Caltech has been selected to host the 38th annual Science Olympiad National Tournament, an online competition to be held on Saturday, May 14, 2022.
About 2,000 middle and high school students will participate in the event. The 121 teams they represent will have outcompeted thousands of others, advancing from regional and state competitions to this ultimate challenge. Teams from every state will be joined by a global ambassador team from Japan as a result of a 10-year educational partnership between Science Olympiad and the Japan Science and Technology Agency.
On the tournament day, competitors will test their knowledge, skills, and ingenuity in 23 events focused on topics within physics, biology, Earth science, engineering, and chemistry.
Pairs and trios of students from each team of 15 students will compete in six hour-long blocks of parallel events, from decoding encrypted messages to analyzing chemistry lab scenarios. Volunteer event supervisors, often scientists with Caltech affiliations, will resolve any technical issues and answer questions.
Caltech will provide an array of online opportunities in the days leading up to the tournament so that participants can explore career paths, preview student life and academic opportunities at a world-leading research university, and virtually explore Southern California with insider guides. The tournament's live-streamed opening and awards ceremonies will feature Caltech speakers. A STEM Expo will connect students with representatives from science- and engineering-focused companies and universities. And there will be diverse opportunities to talk about cutting-edge research with practicing scientists and engineers, including Caltech students, faculty, and alumni.
"It will be a great opportunity for us to be able to share our research with others and for people in school to get to see that," says Caltech undergraduate Jolly Patro, the co-president and event coordinator of the Caltech Science Olympiad Club.
The club drove the effort for Caltech to host the 2022 national tournament, with enthusiastic support from Caltech's administration.
"What an opportunity to unite people around a common love of science," says Felicia Hunt, Caltech's assistant vice president for student affairs and residential experience, who facilitated the Institute's commitment to host the 2022 national tournament. "Caltech and Science Olympiad students share an inclination to want to try something new, work hard as a team, and present interesting findings."
She adds, "The students in the Caltech Science Olympiad Club have demonstrated that they run tournaments effectively and with style. And over the last year, they embodied leadership during an exciting, challenging time for Science Olympiad. It's great to have a part in their success."
The virtual Science Olympiad 2021 National Tournament will be hosted online the week of May 17 by Arizona State University, with a handoff to Caltech at the close of the event.
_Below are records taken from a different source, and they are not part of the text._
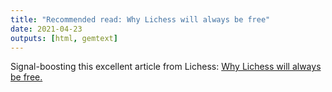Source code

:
 ```yaml
---
title: "Recommended read: Why Lichess will always be free"
date: 2021-04-23
outputs: [html, gemtext]
---
```


Signal-boosting this excellent article from Lichess: [Why Lichess will always be free.][0]

[0]: https://lichess.org/blog/YF-ZORQAACAA89PI/why-lichess-will-always-be-free.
While 2022 will mark Caltech's first hosting of the Olympiad's national tournament, the Caltech Science Olympiad Club has hosted the state tournament since 2016. After COVID-19 safety measures canceled some tournaments in 2020, Caltech volunteers gained expertise in virtual tournaments. The online platform now used nationwide was built and piloted here in Southern California. Sixty volunteers from Caltech, working with 120 volunteers from nearby universities, led development of the first virtual Southern California Regional Tournament in February 2021 and the online Southern California State Tournament in April.
Now, members of the Caltech Science Olympiad Club are stretching their imaginations to plan the 2022 national tournament. The club welcomes new volunteers from Caltech and the local community.
Peter Hung (BS '08, PhD '16), who founded the Caltech Science Olympiad Club in 2004, is one of the 2022 tournament's organizers. He says he became involved in Science Olympiad programming because he wants to give young students access to the life-changing opportunities he had.
Hung first heard about Caltech when his own high school Science Olympiad team reached an impasse while building a Rube Goldberg machine for a challenge. A teammate invited his brother, a Caltech student, to help. Now a two-degree alum employed by The Aerospace Corporation, Hung volunteers as the Southern California Science Olympiad State director and secretary of the organization's national executive board.
"If it weren't for Science Olympiad," says Hung. "I wouldn't have applied to Caltech and my career would be completely different. I wouldn't be a researcher and scientist today."
For her part, Jolly Patro, a sophomore in chemistry at Caltech, began competing in Science Olympiad events as a 14-year-old in order to do something fun with her friends. She discovered her passion for chemistry through tournament events and the weekends she spent preparing for them.
Patro says, "I could not stop smiling when we heard from Felicia Hunt that we got the A-OK for Caltech to host the national tournament. Science Olympiad is a really neat way to see that science is cool and you can have a ton of fun doing it."